Laporan Freedom on the Net (FOTN) mengatakan perlindungan hak asasi manusia secara online berkurang di 27 dari 72 negara yang dicakupnya.

Myanmar menjadi negara pertama dalam satu dekade yang menyamai Tiongkok dalam hal kebebasan internet yang rendah, demikian temuan laporan tersebut.

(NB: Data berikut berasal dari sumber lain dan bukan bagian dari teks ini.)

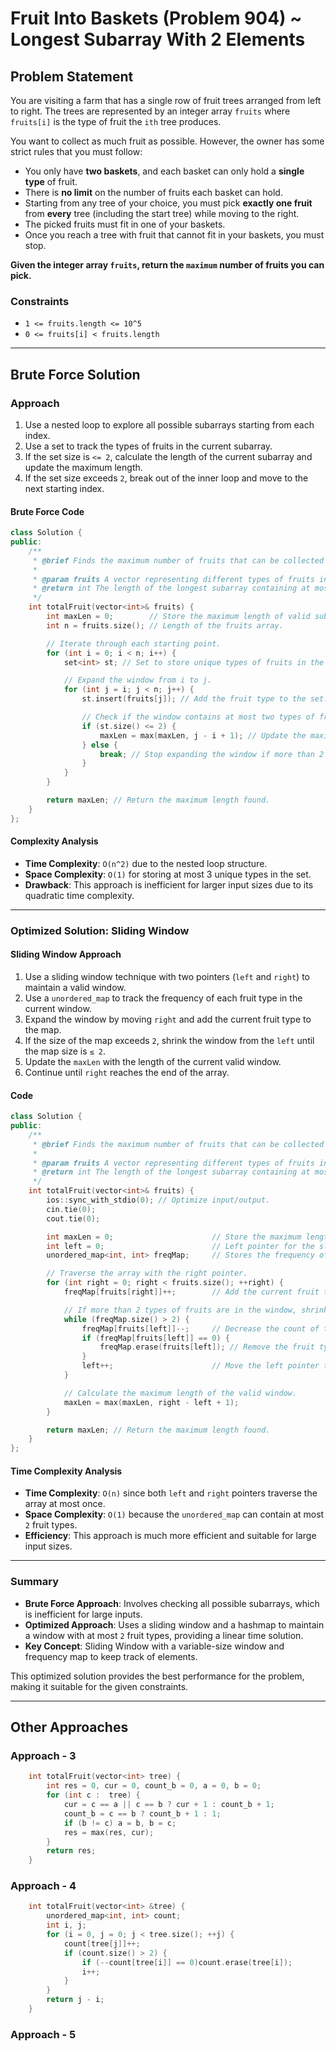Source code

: # Fruit Into Baskets (Problem 904) ~ Longest Subarray With 2 Elements

## Problem Statement

You are visiting a farm that has a single row of fruit trees arranged from left to right. The trees are represented by an integer array `fruits` where `fruits[i]` is the type of fruit the `ith` tree produces.

You want to collect as much fruit as possible. However, the owner has some strict rules that you must follow:

- You only have **two baskets**, and each basket can only hold a **single type** of fruit.
- There is **no limit** on the number of fruits each basket can hold.
- Starting from any tree of your choice, you must pick **exactly one fruit** from **every** tree (including the start tree) while moving to the right.
- The picked fruits must fit in one of your baskets.
- Once you reach a tree with fruit that cannot fit in your baskets, you must stop.

**Given the integer array `fruits`, return the `maximum` number of fruits you can pick.**

### Constraints

- `1 <= fruits.length <= 10^5`
- `0 <= fruits[i] < fruits.length`

---

## Brute Force Solution

### Approach

1. Use a nested loop to explore all possible subarrays starting from each index.
2. Use a set to track the types of fruits in the current subarray.
3. If the set size is `<= 2`, calculate the length of the current subarray and update the maximum length.
4. If the set size exceeds `2`, break out of the inner loop and move to the next starting index.

#### Brute Force Code

```cpp
class Solution {
public:
    /**
     * @brief Finds the maximum number of fruits that can be collected in two baskets using a brute force approach.
     *
     * @param fruits A vector representing different types of fruits in a row.
     * @return int The length of the longest subarray containing at most two types of fruits.
     */
    int totalFruit(vector<int>& fruits) {
        int maxLen = 0;        // Store the maximum length of valid subarrays.
        int n = fruits.size(); // Length of the fruits array.

        // Iterate through each starting point.
        for (int i = 0; i < n; i++) {
            set<int> st; // Set to store unique types of fruits in the current window.

            // Expand the window from i to j.
            for (int j = i; j < n; j++) {
                st.insert(fruits[j]); // Add the fruit type to the set.

                // Check if the window contains at most two types of fruits.
                if (st.size() <= 2) {
                    maxLen = max(maxLen, j - i + 1); // Update the maximum length.
                } else {
                    break; // Stop expanding the window if more than 2 types.
                }
            }
        }

        return maxLen; // Return the maximum length found.
    }
};
```

#### Complexity Analysis

- **Time Complexity**: `O(n^2)` due to the nested loop structure.
- **Space Complexity**: `O(1)` for storing at most 3 unique types in the set.
- **Drawback**: This approach is inefficient for larger input sizes due to its quadratic time complexity.

---

### Optimized Solution: Sliding Window

#### Sliding Window Approach

1. Use a sliding window technique with two pointers (`left` and `right`) to maintain a valid window.
2. Use a `unordered_map` to track the frequency of each fruit type in the current window.
3. Expand the window by moving `right` and add the current fruit type to the map.
4. If the size of the map exceeds `2`, shrink the window from the `left` until the map size is `≤ 2`.
5. Update the `maxLen` with the length of the current valid window.
6. Continue until `right` reaches the end of the array.

#### Code

```cpp
class Solution {
public:
    /**
     * @brief Finds the maximum number of fruits that can be collected in two baskets using a sliding window approach.
     *
     * @param fruits A vector representing different types of fruits in a row.
     * @return int The length of the longest subarray containing at most two types of fruits.
     */
    int totalFruit(vector<int>& fruits) {
        ios::sync_with_stdio(0); // Optimize input/output.
        cin.tie(0);
        cout.tie(0);

        int maxLen = 0;                      // Store the maximum length of valid subarrays.
        int left = 0;                        // Left pointer for the sliding window.
        unordered_map<int, int> freqMap;     // Stores the frequency of each fruit type in the current window.

        // Traverse the array with the right pointer.
        for (int right = 0; right < fruits.size(); ++right) {
            freqMap[fruits[right]]++;        // Add the current fruit to the map.

            // If more than 2 types of fruits are in the window, shrink it from the left.
            while (freqMap.size() > 2) {
                freqMap[fruits[left]]--;     // Decrease the count of the fruit at the left pointer.
                if (freqMap[fruits[left]] == 0) {
                    freqMap.erase(fruits[left]); // Remove the fruit type from the map if its count is zero.
                }
                left++;                      // Move the left pointer to shrink the window.
            }

            // Calculate the maximum length of the valid window.
            maxLen = max(maxLen, right - left + 1);
        }

        return maxLen; // Return the maximum length found.
    }
};
```

#### Time Complexity Analysis

- **Time Complexity**: `O(n)` since both `left` and `right` pointers traverse the array at most once.
- **Space Complexity**: `O(1)` because the `unordered_map` can contain at most `2` fruit types.
- **Efficiency**: This approach is much more efficient and suitable for large input sizes.

---

### Summary

- **Brute Force Approach**: Involves checking all possible subarrays, which is inefficient for large inputs.
- **Optimized Approach**: Uses a sliding window and a hashmap to maintain a window with at most `2` fruit types, providing a linear time solution.
- **Key Concept**: Sliding Window with a variable-size window and frequency map to keep track of elements.

This optimized solution provides the best performance for the problem, making it suitable for the given constraints.

---

## Other Approaches

### Approach - 3

```cpp
    int totalFruit(vector<int> tree) {
        int res = 0, cur = 0, count_b = 0, a = 0, b = 0;
        for (int c :  tree) {
            cur = c == a || c == b ? cur + 1 : count_b + 1;
            count_b = c == b ? count_b + 1 : 1;
            if (b != c) a = b, b = c;
            res = max(res, cur);
        }
        return res;
    }
```

### Approach - 4

```cpp
    int totalFruit(vector<int> &tree) {
        unordered_map<int, int> count;
        int i, j;
        for (i = 0, j = 0; j < tree.size(); ++j) {
            count[tree[j]]++;
            if (count.size() > 2) {
                if (--count[tree[i]] == 0)count.erase(tree[i]);
                i++;
            }
        }
        return j - i;
    }
```

### Approach - 5

```cpp

```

Pemerintahan militer di negara Asia Tenggara ini telah menindak perbedaan pendapat, menerapkan sensor sistematis dan pengawasan terhadap pembicaraan online.

Laporan tersebut menyoroti langkah-langkah baru yang dilakukan pemerintah pada bulan Mei untuk memblokir akses ke jaringan pribadi virtual (VPN) untuk melewati kontrol internet.

Rendahnya skor kebebasan internet di Tiongkok disebabkan oleh “firewall besar” yang berupaya mengisolasi negara tersebut dari dunia luar dan memblokir konten yang mengancam Partai Komunis yang berkuasa.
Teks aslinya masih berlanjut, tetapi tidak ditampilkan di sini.